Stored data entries

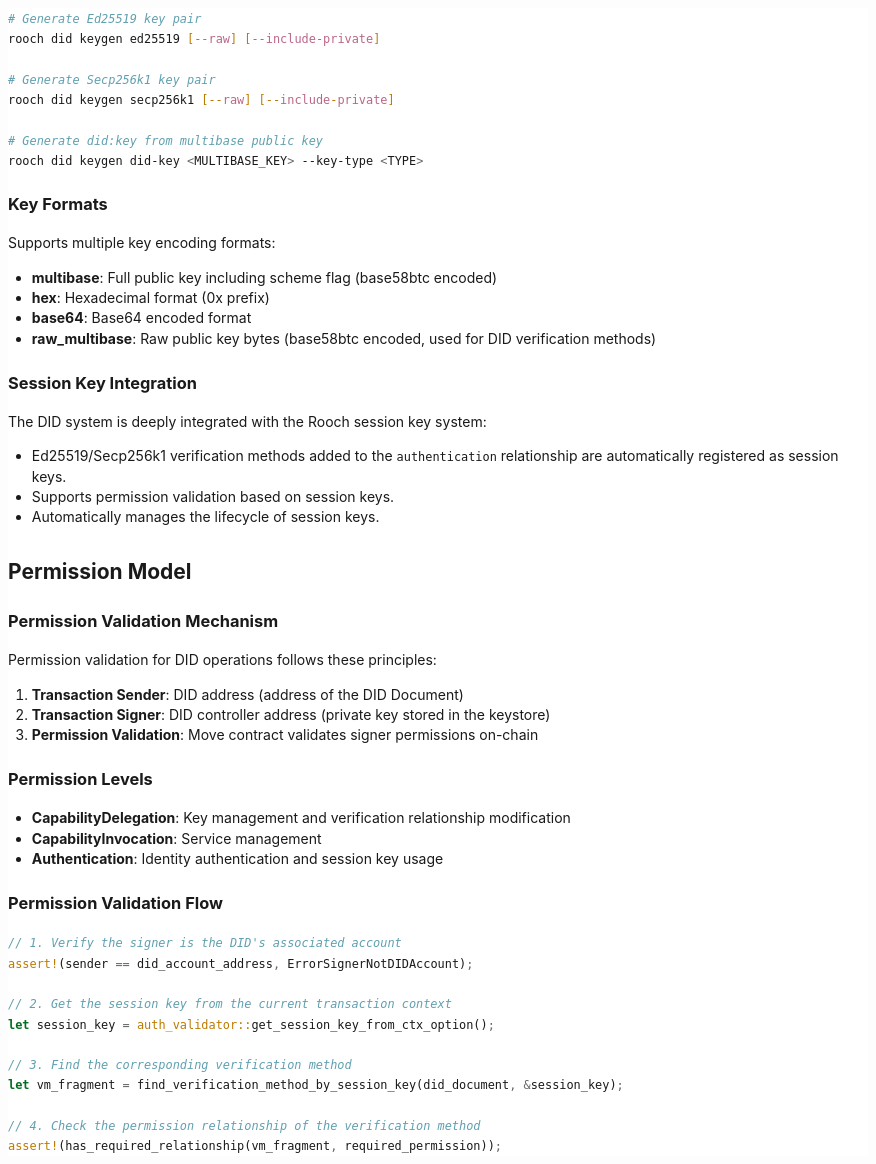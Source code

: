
 ```bash
# Generate Ed25519 key pair
rooch did keygen ed25519 [--raw] [--include-private]

# Generate Secp256k1 key pair
rooch did keygen secp256k1 [--raw] [--include-private]

# Generate did:key from multibase public key
rooch did keygen did-key <MULTIBASE_KEY> --key-type <TYPE>
```

### Key Formats

Supports multiple key encoding formats:
- **multibase**: Full public key including scheme flag (base58btc encoded)
- **hex**: Hexadecimal format (0x prefix)
- **base64**: Base64 encoded format
- **raw_multibase**: Raw public key bytes (base58btc encoded, used for DID verification methods)

### Session Key Integration

The DID system is deeply integrated with the Rooch session key system:
- Ed25519/Secp256k1 verification methods added to the `authentication` relationship are automatically registered as session keys.
- Supports permission validation based on session keys.
- Automatically manages the lifecycle of session keys.

## Permission Model

### Permission Validation Mechanism

Permission validation for DID operations follows these principles:

1. **Transaction Sender**: DID address (address of the DID Document)
2. **Transaction Signer**: DID controller address (private key stored in the keystore)
3. **Permission Validation**: Move contract validates signer permissions on-chain

### Permission Levels

- **CapabilityDelegation**: Key management and verification relationship modification
- **CapabilityInvocation**: Service management
- **Authentication**: Identity authentication and session key usage

### Permission Validation Flow

```rust
// 1. Verify the signer is the DID's associated account
assert!(sender == did_account_address, ErrorSignerNotDIDAccount);

// 2. Get the session key from the current transaction context
let session_key = auth_validator::get_session_key_from_ctx_option();

// 3. Find the corresponding verification method
let vm_fragment = find_verification_method_by_session_key(did_document, &session_key);

// 4. Check the permission relationship of the verification method
assert!(has_required_relationship(vm_fragment, required_permission));
```

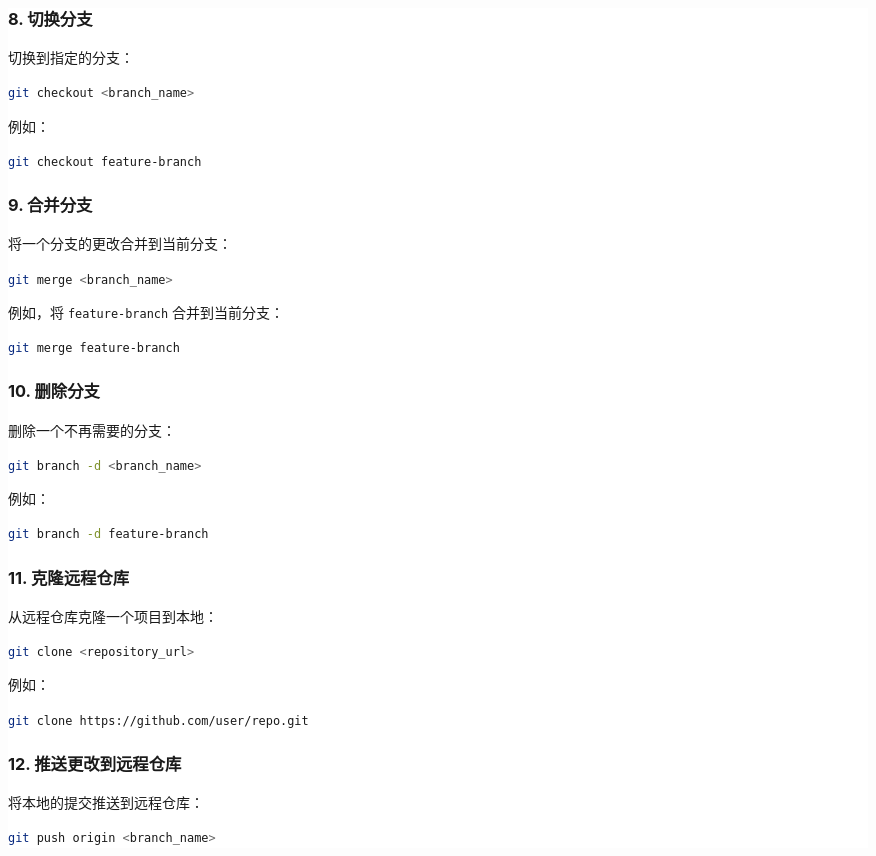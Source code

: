 ### 8. 切换分支

切换到指定的分支：

```bash
git checkout <branch_name>
```

例如：

```bash
git checkout feature-branch
```

### 9. 合并分支

将一个分支的更改合并到当前分支：

```bash
git merge <branch_name>
```

例如，将 `feature-branch` 合并到当前分支：

```bash
git merge feature-branch
```

### 10. 删除分支

删除一个不再需要的分支：

```bash
git branch -d <branch_name>
```

例如：

```bash
git branch -d feature-branch
```

### 11. 克隆远程仓库

从远程仓库克隆一个项目到本地：

```bash
git clone <repository_url>
```

例如：

```bash
git clone https://github.com/user/repo.git
```

### 12. 推送更改到远程仓库

将本地的提交推送到远程仓库：

```bash
git push origin <branch_name>
```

TASK BRIEF
An exact copy of every entry, pictures left out, is what to write here.

EXERCISE RESPONSE
Source code

:
 ```bash
# Generate Ed25519 key pair
rooch did keygen ed25519 [--raw] [--include-private]

# Generate Secp256k1 key pair
rooch did keygen secp256k1 [--raw] [--include-private]

# Generate did:key from multibase public key
rooch did keygen did-key <MULTIBASE_KEY> --key-type <TYPE>
```

### Key Formats

Supports multiple key encoding formats:
- **multibase**: Full public key including scheme flag (base58btc encoded)
- **hex**: Hexadecimal format (0x prefix)
- **base64**: Base64 encoded format
- **raw_multibase**: Raw public key bytes (base58btc encoded, used for DID verification methods)

### Session Key Integration

The DID system is deeply integrated with the Rooch session key system:
- Ed25519/Secp256k1 verification methods added to the `authentication` relationship are automatically registered as session keys.
- Supports permission validation based on session keys.
- Automatically manages the lifecycle of session keys.

## Permission Model

### Permission Validation Mechanism

Permission validation for DID operations follows these principles:

1. **Transaction Sender**: DID address (address of the DID Document)
2. **Transaction Signer**: DID controller address (private key stored in the keystore)
3. **Permission Validation**: Move contract validates signer permissions on-chain

### Permission Levels

- **CapabilityDelegation**: Key management and verification relationship modification
- **CapabilityInvocation**: Service management
- **Authentication**: Identity authentication and session key usage

### Permission Validation Flow

```rust
// 1. Verify the signer is the DID's associated account
assert!(sender == did_account_address, ErrorSignerNotDIDAccount);

// 2. Get the session key from the current transaction context
let session_key = auth_validator::get_session_key_from_ctx_option();

// 3. Find the corresponding verification method
let vm_fragment = find_verification_method_by_session_key(did_document, &session_key);

// 4. Check the permission relationship of the verification method
assert!(has_required_relationship(vm_fragment, required_permission));
```

Source code

: ### 8. 切换分支

切换到指定的分支：

```bash
git checkout <branch_name>
```

例如：

```bash
git checkout feature-branch
```

### 9. 合并分支

将一个分支的更改合并到当前分支：

```bash
git merge <branch_name>
```

例如，将 `feature-branch` 合并到当前分支：

```bash
git merge feature-branch
```

### 10. 删除分支

删除一个不再需要的分支：

```bash
git branch -d <branch_name>
```

例如：

```bash
git branch -d feature-branch
```

### 11. 克隆远程仓库

从远程仓库克隆一个项目到本地：

```bash
git clone <repository_url>
```

例如：

```bash
git clone https://github.com/user/repo.git
```

### 12. 推送更改到远程仓库

将本地的提交推送到远程仓库：

```bash
git push origin <branch_name>
```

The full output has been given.